Note, if you want to use this on services like AWS you'll need to make a template system image. In the future it would be nice to produce such images here, but you can try templating an image yourself by doing the above Qemu test and uploading the `root.qcow2`.

## Preparing a new version

Call the base command with the additional parameters

- `-A config.system.build.upload -o upload`
Will produce a script `upload` which you can call to upload the image. You need to set up the access/secret key environment variables for your file host.

OR

- `-A config.system.build.version -o version` and `-A config.system.build.version_meta -o version_meta`
Alternatively, this symlinks the generated version image to `version` which you can upload yourself. You also need to upload `version_meta` to the object path specified on arguments with a suffix of `.meta` (ex: `kiosk/pos.meta`)

# Architecture

## The update mechanism

The installer

- Finds any disk
- creates two OS partitions
- downloads the latest image and writes it to one partition
- points grub to that partition

The version image has a service that

- Starts at boot
- Checks for a newer version
- Downloads the image and overwrites the inactive partition
- Updates grub to point to that partition

The read-onlyness is done by

- Mounting `/` read-only at boot
- Mounting an overlay over key read-write directories (`/etc`, mostly for `resolv.conf`)

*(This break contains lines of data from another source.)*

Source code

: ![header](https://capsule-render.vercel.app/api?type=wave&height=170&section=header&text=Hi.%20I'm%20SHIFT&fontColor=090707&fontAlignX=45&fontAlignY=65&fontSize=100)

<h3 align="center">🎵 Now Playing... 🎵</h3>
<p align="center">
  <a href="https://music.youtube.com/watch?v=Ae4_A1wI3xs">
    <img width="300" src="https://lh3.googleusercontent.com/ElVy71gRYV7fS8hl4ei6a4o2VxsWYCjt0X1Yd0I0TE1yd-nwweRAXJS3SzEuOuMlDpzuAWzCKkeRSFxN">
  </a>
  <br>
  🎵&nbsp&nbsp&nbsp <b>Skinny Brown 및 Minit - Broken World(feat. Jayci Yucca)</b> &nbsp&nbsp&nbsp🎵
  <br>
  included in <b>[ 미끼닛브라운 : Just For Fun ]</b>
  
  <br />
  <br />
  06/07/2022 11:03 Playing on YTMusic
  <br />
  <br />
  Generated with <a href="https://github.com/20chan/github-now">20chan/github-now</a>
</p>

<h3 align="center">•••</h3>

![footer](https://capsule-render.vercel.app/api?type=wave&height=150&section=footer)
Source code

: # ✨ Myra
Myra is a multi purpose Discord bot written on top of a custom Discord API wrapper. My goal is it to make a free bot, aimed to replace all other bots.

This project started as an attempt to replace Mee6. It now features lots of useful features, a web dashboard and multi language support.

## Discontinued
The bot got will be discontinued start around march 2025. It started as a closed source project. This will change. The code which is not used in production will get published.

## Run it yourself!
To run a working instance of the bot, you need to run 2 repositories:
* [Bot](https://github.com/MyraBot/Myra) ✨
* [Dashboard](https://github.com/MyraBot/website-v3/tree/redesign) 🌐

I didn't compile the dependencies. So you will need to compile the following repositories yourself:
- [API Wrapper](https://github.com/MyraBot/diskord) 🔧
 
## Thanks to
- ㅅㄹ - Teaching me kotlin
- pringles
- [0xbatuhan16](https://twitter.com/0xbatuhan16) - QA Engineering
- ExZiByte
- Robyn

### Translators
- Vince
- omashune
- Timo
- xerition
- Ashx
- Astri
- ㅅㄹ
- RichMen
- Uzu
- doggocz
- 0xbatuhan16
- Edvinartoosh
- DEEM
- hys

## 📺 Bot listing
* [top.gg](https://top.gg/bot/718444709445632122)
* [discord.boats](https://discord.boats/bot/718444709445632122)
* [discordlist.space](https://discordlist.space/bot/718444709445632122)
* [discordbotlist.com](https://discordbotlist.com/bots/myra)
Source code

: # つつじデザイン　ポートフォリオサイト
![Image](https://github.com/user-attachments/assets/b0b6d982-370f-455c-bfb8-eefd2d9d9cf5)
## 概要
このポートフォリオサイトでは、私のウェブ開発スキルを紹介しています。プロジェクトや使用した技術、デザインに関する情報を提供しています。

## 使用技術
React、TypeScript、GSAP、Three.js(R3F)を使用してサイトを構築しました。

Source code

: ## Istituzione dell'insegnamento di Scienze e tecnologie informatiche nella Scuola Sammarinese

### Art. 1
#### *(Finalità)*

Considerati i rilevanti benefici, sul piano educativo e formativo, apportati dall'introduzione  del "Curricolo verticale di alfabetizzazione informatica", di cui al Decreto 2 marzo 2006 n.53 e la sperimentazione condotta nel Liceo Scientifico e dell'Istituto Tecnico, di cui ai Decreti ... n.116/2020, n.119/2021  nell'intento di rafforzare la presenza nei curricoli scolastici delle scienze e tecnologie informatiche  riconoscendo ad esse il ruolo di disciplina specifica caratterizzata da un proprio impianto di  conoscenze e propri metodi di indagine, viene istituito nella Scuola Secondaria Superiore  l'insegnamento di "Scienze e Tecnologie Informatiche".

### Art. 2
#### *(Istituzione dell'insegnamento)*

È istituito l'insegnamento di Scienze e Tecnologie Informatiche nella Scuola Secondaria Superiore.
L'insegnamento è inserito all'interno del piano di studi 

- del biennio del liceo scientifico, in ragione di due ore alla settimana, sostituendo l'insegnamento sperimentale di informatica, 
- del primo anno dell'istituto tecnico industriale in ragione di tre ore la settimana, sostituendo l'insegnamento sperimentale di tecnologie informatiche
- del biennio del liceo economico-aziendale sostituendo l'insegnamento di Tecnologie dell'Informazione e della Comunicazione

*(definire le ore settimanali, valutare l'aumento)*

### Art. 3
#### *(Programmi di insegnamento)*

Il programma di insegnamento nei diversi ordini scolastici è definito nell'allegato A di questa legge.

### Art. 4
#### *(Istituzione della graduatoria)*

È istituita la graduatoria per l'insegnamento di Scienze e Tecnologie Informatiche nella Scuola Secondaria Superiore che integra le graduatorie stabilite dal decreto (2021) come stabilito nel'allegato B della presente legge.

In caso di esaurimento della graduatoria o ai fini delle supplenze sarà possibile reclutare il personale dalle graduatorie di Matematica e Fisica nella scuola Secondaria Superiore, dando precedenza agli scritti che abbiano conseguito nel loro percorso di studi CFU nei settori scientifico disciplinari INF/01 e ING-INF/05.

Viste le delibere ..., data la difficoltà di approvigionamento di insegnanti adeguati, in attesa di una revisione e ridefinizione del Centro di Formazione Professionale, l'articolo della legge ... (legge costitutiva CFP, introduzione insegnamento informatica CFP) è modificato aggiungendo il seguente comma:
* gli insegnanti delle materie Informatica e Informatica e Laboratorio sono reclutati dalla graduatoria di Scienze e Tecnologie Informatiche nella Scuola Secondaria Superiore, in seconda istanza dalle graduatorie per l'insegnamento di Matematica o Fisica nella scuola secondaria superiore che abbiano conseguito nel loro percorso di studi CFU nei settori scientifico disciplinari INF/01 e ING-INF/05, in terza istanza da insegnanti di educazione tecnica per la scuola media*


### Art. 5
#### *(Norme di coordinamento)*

The remaining space on the boot disk is made into a `rw` partition, used for `/home` and `/var`.

## Changes from upstream

- `make-disk-image.nix` - the only significant change here is I added a `uuid` parameter to set the root filesystem uuid. I'm not 100% sure this was necessary, it might have been fine with partlabels.

## The future

- EFI/ARM: Right now this only supports x86/legacy boots. The servers I'm working with all support legacy boot, and Vultr only supports legacy boot so this was the priority. The only thing that's fixed to x86/legacy boots is the disk partitioning and `grub-install` call, which probably needs to be extended for EFI, so it shouldn't theoretically be too hard to add.
- More smarts about identifying a drive. This is really hard since some cloud providers order disks randomly and there's no generally good way to identify one disk or another. The current "first disk" is probably okay.
- More filesystem layouts.
- Supporting more fallbacks?

Some things that didn't quite pan out

- Squashfs: I managed to get the system to boot with some hacks but there were weird issues with nscd, networking, logging in, and various other things breaking. I needed to hack on the NixOS `stage-1-init.sh` among other things. Squashfs would have been cool since they could be put on the same partition to save some space, plus they're smaller and (theoretically) can make boot faster on systems with slow disk io.
- Hashing while writing the data. I'm not sure what happened, hashing after writing produced the expected sha256 sum. My best guess is the http library is adding an extra null byte at the end or something.